== DATA SHOWN

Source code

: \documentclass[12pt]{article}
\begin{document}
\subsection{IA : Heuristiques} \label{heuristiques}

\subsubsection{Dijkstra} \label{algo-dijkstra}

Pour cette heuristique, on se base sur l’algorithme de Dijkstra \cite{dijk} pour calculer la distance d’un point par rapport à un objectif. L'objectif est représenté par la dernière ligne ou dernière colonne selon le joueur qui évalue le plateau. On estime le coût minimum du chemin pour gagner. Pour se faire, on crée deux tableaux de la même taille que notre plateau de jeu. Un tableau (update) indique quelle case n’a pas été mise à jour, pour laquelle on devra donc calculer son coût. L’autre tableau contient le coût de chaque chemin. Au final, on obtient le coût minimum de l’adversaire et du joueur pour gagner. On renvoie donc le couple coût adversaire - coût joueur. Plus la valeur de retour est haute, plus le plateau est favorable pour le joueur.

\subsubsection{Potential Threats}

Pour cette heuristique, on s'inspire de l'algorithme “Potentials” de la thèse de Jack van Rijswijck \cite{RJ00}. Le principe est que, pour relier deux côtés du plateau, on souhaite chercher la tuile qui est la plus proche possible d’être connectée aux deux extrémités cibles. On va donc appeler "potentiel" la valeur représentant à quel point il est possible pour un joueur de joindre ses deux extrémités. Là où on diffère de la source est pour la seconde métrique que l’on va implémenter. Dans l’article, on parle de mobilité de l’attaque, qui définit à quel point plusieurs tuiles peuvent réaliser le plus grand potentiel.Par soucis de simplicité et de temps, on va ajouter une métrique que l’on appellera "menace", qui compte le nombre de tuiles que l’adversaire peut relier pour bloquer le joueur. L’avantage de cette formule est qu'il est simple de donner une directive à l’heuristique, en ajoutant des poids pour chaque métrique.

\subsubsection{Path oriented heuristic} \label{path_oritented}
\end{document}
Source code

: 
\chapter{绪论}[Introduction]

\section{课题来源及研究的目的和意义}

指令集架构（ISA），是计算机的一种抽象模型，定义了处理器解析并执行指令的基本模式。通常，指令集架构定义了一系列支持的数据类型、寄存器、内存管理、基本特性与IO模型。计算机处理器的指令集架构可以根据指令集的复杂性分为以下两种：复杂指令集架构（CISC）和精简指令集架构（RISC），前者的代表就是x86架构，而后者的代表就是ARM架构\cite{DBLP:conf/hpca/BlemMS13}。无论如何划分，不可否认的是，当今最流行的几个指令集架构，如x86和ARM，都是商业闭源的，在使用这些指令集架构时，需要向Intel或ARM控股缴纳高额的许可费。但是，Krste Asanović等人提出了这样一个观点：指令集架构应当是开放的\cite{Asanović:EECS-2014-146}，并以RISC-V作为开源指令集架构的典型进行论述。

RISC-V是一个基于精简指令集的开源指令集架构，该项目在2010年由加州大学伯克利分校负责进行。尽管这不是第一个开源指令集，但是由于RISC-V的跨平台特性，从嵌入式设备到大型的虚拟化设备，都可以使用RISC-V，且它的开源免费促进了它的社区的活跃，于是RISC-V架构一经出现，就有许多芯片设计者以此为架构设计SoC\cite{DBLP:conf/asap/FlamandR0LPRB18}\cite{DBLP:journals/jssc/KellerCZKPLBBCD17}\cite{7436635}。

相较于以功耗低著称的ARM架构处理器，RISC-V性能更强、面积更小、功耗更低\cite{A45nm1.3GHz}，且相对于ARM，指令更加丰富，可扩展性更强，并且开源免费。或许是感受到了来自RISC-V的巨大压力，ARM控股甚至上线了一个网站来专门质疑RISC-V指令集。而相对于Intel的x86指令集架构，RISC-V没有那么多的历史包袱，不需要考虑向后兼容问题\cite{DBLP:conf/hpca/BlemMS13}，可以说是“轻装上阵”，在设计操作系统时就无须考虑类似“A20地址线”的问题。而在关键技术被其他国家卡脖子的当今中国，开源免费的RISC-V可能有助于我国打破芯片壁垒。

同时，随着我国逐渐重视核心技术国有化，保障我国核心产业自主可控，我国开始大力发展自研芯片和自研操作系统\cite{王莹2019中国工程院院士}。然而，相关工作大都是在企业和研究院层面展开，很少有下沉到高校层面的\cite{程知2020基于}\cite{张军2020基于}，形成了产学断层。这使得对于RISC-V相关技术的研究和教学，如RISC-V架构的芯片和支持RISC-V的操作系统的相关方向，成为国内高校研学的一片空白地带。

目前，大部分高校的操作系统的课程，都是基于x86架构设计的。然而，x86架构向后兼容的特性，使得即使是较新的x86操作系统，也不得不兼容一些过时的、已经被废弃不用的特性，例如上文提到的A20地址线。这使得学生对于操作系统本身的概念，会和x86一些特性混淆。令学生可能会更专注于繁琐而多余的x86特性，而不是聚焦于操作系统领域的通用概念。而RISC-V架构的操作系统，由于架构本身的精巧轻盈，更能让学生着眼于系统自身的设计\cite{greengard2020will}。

====

▸ ABOUT THIS EXERCISE:
Take the entries above and transcribe them exactly as they stand.

▸ SOLUTION TO THIS PROBLEM:
Source code

: \documentclass[12pt]{article}
\begin{document}
\subsection{IA : Heuristiques} \label{heuristiques}

\subsubsection{Dijkstra} \label{algo-dijkstra}

Pour cette heuristique, on se base sur l’algorithme de Dijkstra \cite{dijk} pour calculer la distance d’un point par rapport à un objectif. L'objectif est représenté par la dernière ligne ou dernière colonne selon le joueur qui évalue le plateau. On estime le coût minimum du chemin pour gagner. Pour se faire, on crée deux tableaux de la même taille que notre plateau de jeu. Un tableau (update) indique quelle case n’a pas été mise à jour, pour laquelle on devra donc calculer son coût. L’autre tableau contient le coût de chaque chemin. Au final, on obtient le coût minimum de l’adversaire et du joueur pour gagner. On renvoie donc le couple coût adversaire - coût joueur. Plus la valeur de retour est haute, plus le plateau est favorable pour le joueur.

\subsubsection{Potential Threats}

Pour cette heuristique, on s'inspire de l'algorithme “Potentials” de la thèse de Jack van Rijswijck \cite{RJ00}. Le principe est que, pour relier deux côtés du plateau, on souhaite chercher la tuile qui est la plus proche possible d’être connectée aux deux extrémités cibles. On va donc appeler "potentiel" la valeur représentant à quel point il est possible pour un joueur de joindre ses deux extrémités. Là où on diffère de la source est pour la seconde métrique que l’on va implémenter. Dans l’article, on parle de mobilité de l’attaque, qui définit à quel point plusieurs tuiles peuvent réaliser le plus grand potentiel.Par soucis de simplicité et de temps, on va ajouter une métrique que l’on appellera "menace", qui compte le nombre de tuiles que l’adversaire peut relier pour bloquer le joueur. L’avantage de cette formule est qu'il est simple de donner une directive à l’heuristique, en ajoutant des poids pour chaque métrique.

\subsubsection{Path oriented heuristic} \label{path_oritented}
\end{document}
Source code

: 
\chapter{绪论}[Introduction]

\section{课题来源及研究的目的和意义}

指令集架构（ISA），是计算机的一种抽象模型，定义了处理器解析并执行指令的基本模式。通常，指令集架构定义了一系列支持的数据类型、寄存器、内存管理、基本特性与IO模型。计算机处理器的指令集架构可以根据指令集的复杂性分为以下两种：复杂指令集架构（CISC）和精简指令集架构（RISC），前者的代表就是x86架构，而后者的代表就是ARM架构\cite{DBLP:conf/hpca/BlemMS13}。无论如何划分，不可否认的是，当今最流行的几个指令集架构，如x86和ARM，都是商业闭源的，在使用这些指令集架构时，需要向Intel或ARM控股缴纳高额的许可费。但是，Krste Asanović等人提出了这样一个观点：指令集架构应当是开放的\cite{Asanović:EECS-2014-146}，并以RISC-V作为开源指令集架构的典型进行论述。

RISC-V是一个基于精简指令集的开源指令集架构，该项目在2010年由加州大学伯克利分校负责进行。尽管这不是第一个开源指令集，但是由于RISC-V的跨平台特性，从嵌入式设备到大型的虚拟化设备，都可以使用RISC-V，且它的开源免费促进了它的社区的活跃，于是RISC-V架构一经出现，就有许多芯片设计者以此为架构设计SoC\cite{DBLP:conf/asap/FlamandR0LPRB18}\cite{DBLP:journals/jssc/KellerCZKPLBBCD17}\cite{7436635}。

相较于以功耗低著称的ARM架构处理器，RISC-V性能更强、面积更小、功耗更低\cite{A45nm1.3GHz}，且相对于ARM，指令更加丰富，可扩展性更强，并且开源免费。或许是感受到了来自RISC-V的巨大压力，ARM控股甚至上线了一个网站来专门质疑RISC-V指令集。而相对于Intel的x86指令集架构，RISC-V没有那么多的历史包袱，不需要考虑向后兼容问题\cite{DBLP:conf/hpca/BlemMS13}，可以说是“轻装上阵”，在设计操作系统时就无须考虑类似“A20地址线”的问题。而在关键技术被其他国家卡脖子的当今中国，开源免费的RISC-V可能有助于我国打破芯片壁垒。

同时，随着我国逐渐重视核心技术国有化，保障我国核心产业自主可控，我国开始大力发展自研芯片和自研操作系统\cite{王莹2019中国工程院院士}。然而，相关工作大都是在企业和研究院层面展开，很少有下沉到高校层面的\cite{程知2020基于}\cite{张军2020基于}，形成了产学断层。这使得对于RISC-V相关技术的研究和教学，如RISC-V架构的芯片和支持RISC-V的操作系统的相关方向，成为国内高校研学的一片空白地带。

目前，大部分高校的操作系统的课程，都是基于x86架构设计的。然而，x86架构向后兼容的特性，使得即使是较新的x86操作系统，也不得不兼容一些过时的、已经被废弃不用的特性，例如上文提到的A20地址线。这使得学生对于操作系统本身的概念，会和x86一些特性混淆。令学生可能会更专注于繁琐而多余的x86特性，而不是聚焦于操作系统领域的通用概念。而RISC-V架构的操作系统，由于架构本身的精巧轻盈，更能让学生着眼于系统自身的设计\cite{greengard2020will}。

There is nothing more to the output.